- Sen. Blaise Ingoglia on Monday filed legislation, mirroring Rep. Michelle Salzman’s earlier proposal, to limit County Commissioners in Florida to eight consecutive years in office.
- Ingolgia’s measure differs from Salzman’s by barring commissioners from avoiding term limitations by seeking a different seat within the same commission or in another county for two years after their term ends.
- The bill specifies that any terms for county commissioners begun before November 8, 2022, won’t count towards the eight-year limit in counties without existing term limits, and stricter local term limits will override the state’s if proposed.
Under Ingoglia’s proposal, county commissioners who have served eight years would be ineligible for immediate reelection. The restriction would also extend to seeking different seats within the same county commission, barring such moves until two years after the conclusion of their initial term.
The bill further specifies that for counties without existing term limits as outlined in their county charters by July 1, 2024, any service terms for county commissioners that started before November 8, 2022, will not be included in the new eight-year term limit. Moreover, if a county charter imposes stricter term limits than those proposed by the state, the more restrictive local rule would be adopted.
“Notwithstanding the terms of any county charter to the contrary, a person may not appear on the ballot for reelection to the office of county commissioner if, by the end of his or her current term of office, the person will have served, or but for resignation would have served, in that office for 8 consecutive years,” reads Ingoglia’s legislation.

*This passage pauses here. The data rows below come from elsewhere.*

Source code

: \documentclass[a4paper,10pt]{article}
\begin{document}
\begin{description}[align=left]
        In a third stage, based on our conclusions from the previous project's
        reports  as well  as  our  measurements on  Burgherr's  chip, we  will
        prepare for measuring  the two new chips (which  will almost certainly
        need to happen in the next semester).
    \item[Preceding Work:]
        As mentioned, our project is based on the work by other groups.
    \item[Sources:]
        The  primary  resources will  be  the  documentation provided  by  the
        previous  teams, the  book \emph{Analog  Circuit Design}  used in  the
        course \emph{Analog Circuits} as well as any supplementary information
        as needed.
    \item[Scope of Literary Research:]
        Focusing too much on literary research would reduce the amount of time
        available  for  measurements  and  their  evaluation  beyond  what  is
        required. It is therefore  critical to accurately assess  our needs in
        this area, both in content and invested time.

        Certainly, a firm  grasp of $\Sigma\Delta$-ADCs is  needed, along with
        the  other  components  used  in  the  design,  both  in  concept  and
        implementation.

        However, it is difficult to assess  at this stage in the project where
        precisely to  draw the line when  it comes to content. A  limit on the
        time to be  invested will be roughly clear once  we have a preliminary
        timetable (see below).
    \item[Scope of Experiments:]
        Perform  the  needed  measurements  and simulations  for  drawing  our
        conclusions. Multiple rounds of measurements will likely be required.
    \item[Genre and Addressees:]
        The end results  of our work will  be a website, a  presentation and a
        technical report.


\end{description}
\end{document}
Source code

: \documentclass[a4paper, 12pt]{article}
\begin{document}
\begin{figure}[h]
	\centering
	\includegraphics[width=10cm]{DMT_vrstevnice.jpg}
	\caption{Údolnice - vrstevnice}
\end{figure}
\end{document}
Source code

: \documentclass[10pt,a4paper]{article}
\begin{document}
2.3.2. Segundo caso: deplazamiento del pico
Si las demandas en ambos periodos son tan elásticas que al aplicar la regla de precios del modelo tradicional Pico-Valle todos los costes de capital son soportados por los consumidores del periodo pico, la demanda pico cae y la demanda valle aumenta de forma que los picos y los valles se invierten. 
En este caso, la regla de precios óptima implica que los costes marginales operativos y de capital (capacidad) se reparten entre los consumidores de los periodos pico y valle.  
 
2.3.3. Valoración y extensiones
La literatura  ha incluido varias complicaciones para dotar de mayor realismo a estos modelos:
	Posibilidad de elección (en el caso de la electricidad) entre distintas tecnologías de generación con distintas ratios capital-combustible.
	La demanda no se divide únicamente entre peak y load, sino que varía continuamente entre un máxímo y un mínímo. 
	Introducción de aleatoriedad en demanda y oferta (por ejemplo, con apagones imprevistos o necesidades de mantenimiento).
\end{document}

Ingoglia’s filing is largely similar to Salzman’s bill, except for a provision that aims to prevent county commissioners from circumventing term limits by running for election in a different county.

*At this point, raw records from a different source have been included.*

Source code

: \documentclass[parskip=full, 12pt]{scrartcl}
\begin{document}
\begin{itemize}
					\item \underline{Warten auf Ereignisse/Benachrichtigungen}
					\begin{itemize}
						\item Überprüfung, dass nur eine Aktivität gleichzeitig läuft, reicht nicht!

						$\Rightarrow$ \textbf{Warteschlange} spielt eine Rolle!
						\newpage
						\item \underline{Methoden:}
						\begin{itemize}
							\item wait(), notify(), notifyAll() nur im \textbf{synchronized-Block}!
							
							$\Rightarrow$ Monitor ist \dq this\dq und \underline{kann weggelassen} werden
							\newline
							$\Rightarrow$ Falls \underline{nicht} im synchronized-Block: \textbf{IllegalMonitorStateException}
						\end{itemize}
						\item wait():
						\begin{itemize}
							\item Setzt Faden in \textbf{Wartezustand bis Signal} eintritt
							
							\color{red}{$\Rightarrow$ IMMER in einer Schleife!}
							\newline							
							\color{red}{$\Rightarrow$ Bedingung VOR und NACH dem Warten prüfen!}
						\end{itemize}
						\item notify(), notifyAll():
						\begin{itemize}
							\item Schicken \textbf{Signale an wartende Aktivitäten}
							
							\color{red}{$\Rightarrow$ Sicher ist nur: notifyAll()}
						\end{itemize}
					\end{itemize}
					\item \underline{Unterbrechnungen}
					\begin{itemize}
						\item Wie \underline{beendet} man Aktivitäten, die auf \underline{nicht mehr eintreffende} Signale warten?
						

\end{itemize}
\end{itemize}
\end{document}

“The person may not qualify for or appear on the ballot for a different district seat of the county commission or an at-large county commission seat of the county after his or her initial 8-year term of office until 2 years after the end date of his or her initial term,” the bill states.
Earlier this year, Ingoglia introduced the Senate version of legislation that was signed into law and reduced term limits for school board members in Florida from twelve years to eight years.